_WORK TO BE COMPLETED_. State how many lines in the records below contain the word "lógica". Nothing else is needed.

_DATA EXTRACT_.
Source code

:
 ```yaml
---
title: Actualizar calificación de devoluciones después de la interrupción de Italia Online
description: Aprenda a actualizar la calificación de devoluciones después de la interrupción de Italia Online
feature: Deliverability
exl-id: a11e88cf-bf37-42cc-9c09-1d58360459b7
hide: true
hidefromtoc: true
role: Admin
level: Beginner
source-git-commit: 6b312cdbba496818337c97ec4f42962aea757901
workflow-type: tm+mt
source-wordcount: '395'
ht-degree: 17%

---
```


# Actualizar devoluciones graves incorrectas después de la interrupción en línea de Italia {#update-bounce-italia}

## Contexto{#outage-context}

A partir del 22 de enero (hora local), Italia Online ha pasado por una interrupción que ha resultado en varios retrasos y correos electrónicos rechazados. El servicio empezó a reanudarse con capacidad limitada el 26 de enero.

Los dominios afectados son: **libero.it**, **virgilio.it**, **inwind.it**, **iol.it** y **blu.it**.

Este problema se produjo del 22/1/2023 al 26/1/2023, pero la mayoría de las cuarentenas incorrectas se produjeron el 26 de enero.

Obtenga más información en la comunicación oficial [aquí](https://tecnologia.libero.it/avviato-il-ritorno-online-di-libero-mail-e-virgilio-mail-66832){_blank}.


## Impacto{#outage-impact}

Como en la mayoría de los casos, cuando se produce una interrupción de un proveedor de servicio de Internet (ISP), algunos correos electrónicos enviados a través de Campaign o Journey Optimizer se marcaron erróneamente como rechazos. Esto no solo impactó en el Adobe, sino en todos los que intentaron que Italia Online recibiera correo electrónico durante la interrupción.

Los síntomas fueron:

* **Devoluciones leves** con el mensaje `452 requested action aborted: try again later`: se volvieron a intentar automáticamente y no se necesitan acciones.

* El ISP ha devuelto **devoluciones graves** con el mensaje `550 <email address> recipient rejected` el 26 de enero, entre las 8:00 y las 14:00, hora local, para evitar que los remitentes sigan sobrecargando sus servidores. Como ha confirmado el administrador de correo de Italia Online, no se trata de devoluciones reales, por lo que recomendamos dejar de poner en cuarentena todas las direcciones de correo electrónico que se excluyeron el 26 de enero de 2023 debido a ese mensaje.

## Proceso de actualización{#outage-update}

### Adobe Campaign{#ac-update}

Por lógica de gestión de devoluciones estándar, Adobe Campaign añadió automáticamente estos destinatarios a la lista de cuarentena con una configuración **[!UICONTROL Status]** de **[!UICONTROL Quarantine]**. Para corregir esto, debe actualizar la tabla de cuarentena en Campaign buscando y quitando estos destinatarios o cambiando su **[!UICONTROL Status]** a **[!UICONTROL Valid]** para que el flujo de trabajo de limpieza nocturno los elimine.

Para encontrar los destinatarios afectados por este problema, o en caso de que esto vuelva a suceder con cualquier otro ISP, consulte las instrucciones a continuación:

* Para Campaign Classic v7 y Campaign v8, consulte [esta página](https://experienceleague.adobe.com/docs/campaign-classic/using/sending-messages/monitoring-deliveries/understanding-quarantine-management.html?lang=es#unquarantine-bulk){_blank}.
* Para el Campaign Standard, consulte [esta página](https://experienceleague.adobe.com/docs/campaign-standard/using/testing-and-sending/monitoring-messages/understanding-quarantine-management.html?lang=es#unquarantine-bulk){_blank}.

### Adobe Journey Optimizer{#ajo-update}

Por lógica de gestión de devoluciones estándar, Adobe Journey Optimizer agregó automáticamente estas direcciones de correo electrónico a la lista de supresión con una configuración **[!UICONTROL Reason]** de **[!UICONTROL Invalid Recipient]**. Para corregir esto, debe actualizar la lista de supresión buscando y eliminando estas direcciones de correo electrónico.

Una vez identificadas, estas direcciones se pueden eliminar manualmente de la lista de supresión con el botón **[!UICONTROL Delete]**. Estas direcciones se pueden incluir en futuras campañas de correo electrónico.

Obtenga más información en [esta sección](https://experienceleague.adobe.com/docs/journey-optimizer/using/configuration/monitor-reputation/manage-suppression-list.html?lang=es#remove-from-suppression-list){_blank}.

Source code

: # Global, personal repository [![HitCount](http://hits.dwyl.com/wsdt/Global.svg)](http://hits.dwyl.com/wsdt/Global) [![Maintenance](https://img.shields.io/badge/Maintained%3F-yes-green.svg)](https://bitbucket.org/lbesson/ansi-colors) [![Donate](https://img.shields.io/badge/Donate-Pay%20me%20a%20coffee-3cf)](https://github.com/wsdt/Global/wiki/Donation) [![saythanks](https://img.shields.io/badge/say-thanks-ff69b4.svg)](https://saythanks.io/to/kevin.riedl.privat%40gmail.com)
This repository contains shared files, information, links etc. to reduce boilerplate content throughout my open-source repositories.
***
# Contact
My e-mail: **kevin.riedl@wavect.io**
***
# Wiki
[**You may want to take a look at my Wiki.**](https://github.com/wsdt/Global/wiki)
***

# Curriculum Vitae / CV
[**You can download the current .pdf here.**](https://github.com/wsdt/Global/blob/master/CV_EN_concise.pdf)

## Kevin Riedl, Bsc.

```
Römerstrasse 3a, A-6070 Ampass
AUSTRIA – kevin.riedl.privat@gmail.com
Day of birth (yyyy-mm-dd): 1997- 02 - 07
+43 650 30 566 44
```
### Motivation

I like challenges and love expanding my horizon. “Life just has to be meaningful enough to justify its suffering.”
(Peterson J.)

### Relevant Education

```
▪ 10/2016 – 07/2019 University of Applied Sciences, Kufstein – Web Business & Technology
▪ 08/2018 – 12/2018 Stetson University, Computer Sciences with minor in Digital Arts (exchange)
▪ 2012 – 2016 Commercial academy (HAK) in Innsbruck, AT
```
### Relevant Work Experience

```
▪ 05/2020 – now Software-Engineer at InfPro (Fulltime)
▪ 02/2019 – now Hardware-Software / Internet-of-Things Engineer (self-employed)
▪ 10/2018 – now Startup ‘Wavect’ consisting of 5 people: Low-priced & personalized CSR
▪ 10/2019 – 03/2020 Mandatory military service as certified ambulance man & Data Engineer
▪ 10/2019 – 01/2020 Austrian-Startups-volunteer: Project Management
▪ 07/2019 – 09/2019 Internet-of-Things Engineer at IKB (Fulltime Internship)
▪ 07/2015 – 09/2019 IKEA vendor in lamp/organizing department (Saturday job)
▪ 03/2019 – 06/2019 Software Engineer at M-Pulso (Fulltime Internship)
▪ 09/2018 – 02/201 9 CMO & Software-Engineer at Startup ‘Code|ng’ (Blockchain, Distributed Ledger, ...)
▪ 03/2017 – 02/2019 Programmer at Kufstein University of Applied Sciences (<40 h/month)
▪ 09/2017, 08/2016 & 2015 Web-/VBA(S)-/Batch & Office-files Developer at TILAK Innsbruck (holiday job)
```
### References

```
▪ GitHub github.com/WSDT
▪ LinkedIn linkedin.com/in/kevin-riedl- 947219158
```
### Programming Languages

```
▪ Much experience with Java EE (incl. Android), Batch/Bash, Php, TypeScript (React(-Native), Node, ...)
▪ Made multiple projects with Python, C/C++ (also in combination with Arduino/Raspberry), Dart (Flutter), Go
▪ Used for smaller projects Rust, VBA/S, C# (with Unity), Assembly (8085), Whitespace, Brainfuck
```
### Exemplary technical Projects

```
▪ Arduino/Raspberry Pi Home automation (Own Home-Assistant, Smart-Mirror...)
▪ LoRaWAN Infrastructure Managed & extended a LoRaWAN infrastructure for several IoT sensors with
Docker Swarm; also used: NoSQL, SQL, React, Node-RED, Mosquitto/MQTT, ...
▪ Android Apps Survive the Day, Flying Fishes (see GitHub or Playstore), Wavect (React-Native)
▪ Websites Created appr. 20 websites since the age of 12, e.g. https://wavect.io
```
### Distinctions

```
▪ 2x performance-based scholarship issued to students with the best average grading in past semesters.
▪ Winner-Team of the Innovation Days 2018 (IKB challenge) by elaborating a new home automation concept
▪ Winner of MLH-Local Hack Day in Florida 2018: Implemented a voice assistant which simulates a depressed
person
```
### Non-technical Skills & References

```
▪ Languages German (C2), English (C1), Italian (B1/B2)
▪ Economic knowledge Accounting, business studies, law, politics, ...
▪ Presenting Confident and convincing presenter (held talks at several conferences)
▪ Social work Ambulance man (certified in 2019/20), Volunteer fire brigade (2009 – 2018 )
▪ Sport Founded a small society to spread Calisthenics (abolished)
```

_EXERCISE RESPONSE_. 2